A couple of remarks. First, 1.2 million documents is not really a lot and should easily be handled by a single small node.

Second, index lifecycle management might be more what you are after. Instead of having a single index, how about having several indices, that are based on date or number of documents. This way you can easily delete a whole index over time, as this would just remove data that is aged.

You may want to read about the time based data flow, then about rollover and lastly again about index lifecycle management, which suddenly makes more sense in the context of having more than one index.

hope this helps a start.

Thanks Alexander,

I apologize for being pushy, I really am extremely grateful for the expertise I get here on the forums. The above was my 60th post, and I have learned so much from you gurus! Bless you for the hard work you put in. Please excuse my bad manners.

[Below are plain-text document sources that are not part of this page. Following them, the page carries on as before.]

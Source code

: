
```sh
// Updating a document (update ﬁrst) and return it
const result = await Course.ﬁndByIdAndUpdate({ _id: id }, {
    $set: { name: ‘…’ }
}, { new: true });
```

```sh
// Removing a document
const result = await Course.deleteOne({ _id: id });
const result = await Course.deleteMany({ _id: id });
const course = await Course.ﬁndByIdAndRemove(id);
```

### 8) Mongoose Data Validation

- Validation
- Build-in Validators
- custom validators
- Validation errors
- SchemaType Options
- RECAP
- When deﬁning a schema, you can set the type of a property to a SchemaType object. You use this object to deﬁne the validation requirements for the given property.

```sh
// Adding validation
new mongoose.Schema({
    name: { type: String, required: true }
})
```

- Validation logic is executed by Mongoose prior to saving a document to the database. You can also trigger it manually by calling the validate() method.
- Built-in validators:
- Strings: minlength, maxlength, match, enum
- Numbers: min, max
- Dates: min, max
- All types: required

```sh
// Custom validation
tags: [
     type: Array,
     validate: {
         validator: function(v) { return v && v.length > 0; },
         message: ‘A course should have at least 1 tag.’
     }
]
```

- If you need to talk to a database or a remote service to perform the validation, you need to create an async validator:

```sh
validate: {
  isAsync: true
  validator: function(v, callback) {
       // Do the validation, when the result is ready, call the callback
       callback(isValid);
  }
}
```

I've read a little on index lifecycle management and time-based data. I initially thought that ILM was not the way for me to go because each consecutively-created index would have a new name, would it not? The data collected by my Elasticsearch server will be used by Ops Engineers who will not want to continually repoint their automated scripts and Kibana instances to a new index. A single index with the same permanent name is best for my situation.

Can you offer some advice on the best approach to achieve this? Any wisdom will be greatly appreciated, I assure you. You guys on this forum are awesome. :slight_smile:

you need a write alias to solve that issue. See the rollover_alias in an policy

Thank you, this is the kind of information I need. Much appreciated.